- _PROVIDED DATA_
□ □ □

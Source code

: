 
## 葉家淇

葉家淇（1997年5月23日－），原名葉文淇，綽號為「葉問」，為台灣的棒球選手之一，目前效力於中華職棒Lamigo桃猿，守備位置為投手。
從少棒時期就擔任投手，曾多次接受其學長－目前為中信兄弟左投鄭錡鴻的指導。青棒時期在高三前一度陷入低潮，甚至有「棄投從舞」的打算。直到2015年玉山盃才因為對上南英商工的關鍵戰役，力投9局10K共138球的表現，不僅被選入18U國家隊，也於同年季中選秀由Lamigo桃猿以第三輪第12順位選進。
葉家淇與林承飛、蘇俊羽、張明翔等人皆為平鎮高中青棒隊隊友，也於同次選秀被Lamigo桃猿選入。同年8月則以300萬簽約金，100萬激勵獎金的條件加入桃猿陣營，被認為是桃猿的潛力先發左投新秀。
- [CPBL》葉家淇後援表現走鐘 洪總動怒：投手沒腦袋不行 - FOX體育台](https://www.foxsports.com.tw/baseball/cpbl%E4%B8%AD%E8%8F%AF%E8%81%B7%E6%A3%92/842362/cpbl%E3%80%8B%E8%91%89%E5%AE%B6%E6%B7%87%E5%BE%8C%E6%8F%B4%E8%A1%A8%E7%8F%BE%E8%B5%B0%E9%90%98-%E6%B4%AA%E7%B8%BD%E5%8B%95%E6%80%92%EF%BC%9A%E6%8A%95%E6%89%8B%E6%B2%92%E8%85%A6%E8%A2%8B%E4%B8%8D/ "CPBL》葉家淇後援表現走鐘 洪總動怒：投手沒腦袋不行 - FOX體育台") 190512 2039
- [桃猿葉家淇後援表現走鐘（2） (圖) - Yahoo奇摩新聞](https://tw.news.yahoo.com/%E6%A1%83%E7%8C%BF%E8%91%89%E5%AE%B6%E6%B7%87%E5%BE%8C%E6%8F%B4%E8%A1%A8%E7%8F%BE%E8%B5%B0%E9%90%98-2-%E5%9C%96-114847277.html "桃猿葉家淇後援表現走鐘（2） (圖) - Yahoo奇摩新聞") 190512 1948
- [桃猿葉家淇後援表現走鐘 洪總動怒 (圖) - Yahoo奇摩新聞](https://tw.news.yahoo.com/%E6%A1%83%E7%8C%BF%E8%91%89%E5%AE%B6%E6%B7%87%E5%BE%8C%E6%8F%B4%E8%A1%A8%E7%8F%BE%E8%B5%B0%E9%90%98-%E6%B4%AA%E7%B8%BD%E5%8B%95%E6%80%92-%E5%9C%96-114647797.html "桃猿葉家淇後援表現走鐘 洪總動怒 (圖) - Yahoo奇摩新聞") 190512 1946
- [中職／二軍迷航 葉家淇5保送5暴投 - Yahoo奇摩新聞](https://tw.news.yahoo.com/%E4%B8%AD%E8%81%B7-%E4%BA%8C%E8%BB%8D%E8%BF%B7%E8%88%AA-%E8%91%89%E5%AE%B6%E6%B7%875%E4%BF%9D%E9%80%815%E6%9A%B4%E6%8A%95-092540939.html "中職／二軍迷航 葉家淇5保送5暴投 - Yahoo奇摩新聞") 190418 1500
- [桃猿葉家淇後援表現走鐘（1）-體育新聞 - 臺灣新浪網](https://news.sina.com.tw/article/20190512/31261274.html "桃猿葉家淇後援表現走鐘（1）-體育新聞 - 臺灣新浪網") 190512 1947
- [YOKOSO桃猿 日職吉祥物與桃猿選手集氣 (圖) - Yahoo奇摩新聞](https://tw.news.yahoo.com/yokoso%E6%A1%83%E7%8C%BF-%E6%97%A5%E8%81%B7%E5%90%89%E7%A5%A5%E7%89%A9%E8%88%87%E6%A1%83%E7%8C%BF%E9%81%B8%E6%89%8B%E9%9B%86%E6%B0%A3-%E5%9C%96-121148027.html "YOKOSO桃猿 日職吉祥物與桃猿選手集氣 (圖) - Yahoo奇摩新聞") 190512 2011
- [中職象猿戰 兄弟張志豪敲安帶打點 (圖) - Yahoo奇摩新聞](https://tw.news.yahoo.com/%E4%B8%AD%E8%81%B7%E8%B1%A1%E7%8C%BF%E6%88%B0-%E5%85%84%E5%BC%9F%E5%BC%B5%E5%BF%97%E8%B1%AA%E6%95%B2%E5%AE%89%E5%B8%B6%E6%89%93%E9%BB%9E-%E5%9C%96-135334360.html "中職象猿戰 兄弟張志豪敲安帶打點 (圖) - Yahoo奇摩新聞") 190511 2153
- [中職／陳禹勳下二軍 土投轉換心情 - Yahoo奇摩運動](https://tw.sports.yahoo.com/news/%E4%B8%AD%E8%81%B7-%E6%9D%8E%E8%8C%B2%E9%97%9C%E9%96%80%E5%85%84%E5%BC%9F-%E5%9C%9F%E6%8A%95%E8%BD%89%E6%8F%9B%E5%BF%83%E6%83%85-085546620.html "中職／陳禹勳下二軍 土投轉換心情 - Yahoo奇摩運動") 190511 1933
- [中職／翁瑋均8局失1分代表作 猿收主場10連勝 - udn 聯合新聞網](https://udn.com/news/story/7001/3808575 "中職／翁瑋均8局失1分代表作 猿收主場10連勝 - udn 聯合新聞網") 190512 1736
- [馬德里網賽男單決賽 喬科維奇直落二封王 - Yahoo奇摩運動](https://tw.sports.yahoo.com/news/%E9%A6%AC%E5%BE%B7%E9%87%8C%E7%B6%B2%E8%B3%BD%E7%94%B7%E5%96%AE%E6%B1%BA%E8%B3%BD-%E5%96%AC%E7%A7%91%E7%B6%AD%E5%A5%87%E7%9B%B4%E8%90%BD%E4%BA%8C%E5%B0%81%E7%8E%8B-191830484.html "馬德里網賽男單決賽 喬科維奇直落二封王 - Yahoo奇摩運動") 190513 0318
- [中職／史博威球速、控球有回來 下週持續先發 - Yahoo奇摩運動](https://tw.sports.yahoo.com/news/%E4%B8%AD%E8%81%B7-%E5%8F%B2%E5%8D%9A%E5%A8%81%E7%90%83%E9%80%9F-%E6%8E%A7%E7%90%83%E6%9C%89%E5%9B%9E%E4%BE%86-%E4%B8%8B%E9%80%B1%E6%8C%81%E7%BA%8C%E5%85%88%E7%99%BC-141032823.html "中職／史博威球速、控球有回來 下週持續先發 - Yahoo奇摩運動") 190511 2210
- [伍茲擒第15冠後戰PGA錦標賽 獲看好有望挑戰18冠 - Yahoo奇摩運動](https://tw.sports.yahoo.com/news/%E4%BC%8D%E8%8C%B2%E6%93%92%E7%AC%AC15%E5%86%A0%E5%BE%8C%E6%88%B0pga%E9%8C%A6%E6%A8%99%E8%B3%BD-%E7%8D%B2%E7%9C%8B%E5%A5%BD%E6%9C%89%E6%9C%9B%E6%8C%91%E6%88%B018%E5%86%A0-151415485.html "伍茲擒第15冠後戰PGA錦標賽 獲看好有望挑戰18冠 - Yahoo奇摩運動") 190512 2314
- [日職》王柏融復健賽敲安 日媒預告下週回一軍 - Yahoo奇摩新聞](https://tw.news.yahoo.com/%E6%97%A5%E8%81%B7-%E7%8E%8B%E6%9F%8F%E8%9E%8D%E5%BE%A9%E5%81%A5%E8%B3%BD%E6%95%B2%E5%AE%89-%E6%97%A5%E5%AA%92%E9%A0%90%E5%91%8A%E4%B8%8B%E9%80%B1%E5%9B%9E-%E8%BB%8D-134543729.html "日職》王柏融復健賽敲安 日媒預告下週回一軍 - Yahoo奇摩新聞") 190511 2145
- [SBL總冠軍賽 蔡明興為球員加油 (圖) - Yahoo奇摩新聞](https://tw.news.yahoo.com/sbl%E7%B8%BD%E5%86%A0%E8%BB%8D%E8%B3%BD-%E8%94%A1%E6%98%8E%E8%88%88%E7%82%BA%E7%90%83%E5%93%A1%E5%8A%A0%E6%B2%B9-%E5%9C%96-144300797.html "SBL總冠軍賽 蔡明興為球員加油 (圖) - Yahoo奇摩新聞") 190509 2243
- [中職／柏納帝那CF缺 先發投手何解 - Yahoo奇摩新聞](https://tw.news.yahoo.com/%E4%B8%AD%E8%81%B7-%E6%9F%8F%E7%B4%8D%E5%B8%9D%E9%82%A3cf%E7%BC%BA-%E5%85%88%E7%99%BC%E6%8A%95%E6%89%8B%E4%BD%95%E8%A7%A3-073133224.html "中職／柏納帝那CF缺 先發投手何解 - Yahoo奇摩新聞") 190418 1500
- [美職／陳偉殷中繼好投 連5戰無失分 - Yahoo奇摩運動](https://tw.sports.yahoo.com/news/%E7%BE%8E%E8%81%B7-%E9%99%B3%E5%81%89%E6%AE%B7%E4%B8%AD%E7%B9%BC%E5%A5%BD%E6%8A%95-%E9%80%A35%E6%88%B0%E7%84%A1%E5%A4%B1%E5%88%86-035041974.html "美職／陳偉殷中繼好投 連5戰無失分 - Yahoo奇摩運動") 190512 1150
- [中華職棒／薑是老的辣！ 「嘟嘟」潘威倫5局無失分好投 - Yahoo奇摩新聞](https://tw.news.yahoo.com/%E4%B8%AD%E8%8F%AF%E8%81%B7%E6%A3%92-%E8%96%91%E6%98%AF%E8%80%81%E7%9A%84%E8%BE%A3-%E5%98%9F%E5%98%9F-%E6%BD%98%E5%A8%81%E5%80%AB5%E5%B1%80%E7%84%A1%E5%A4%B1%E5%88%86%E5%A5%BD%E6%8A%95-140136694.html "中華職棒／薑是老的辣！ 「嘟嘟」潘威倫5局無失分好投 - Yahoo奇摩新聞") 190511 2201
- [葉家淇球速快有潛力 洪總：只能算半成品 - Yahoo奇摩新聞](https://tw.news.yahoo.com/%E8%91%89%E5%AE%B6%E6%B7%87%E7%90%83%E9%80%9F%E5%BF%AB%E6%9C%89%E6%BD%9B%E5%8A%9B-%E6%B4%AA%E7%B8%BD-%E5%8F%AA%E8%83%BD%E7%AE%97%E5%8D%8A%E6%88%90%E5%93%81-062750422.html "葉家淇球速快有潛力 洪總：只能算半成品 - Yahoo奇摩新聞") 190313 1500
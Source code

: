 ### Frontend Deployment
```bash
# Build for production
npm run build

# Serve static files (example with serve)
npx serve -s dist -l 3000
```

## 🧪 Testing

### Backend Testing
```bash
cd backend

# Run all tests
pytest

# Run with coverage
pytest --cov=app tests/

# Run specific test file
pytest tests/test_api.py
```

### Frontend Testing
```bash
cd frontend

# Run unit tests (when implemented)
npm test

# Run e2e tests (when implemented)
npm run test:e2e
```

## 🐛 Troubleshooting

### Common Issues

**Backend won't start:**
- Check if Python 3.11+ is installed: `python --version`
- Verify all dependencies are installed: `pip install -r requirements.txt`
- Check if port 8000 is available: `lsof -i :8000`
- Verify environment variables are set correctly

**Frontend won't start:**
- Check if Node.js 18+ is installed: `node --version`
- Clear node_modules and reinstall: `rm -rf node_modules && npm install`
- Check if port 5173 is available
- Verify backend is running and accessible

□ □ □

- _TASK DETAILS_
Copy out every line from the records that has the word "Check".

- _RESPONSE_
- Check if Python 3.11+ is installed: `python --version`
- Check if port 8000 is available: `lsof -i :8000`
- Check if Node.js 18+ is installed: `node --version`
- Check if port 5173 is available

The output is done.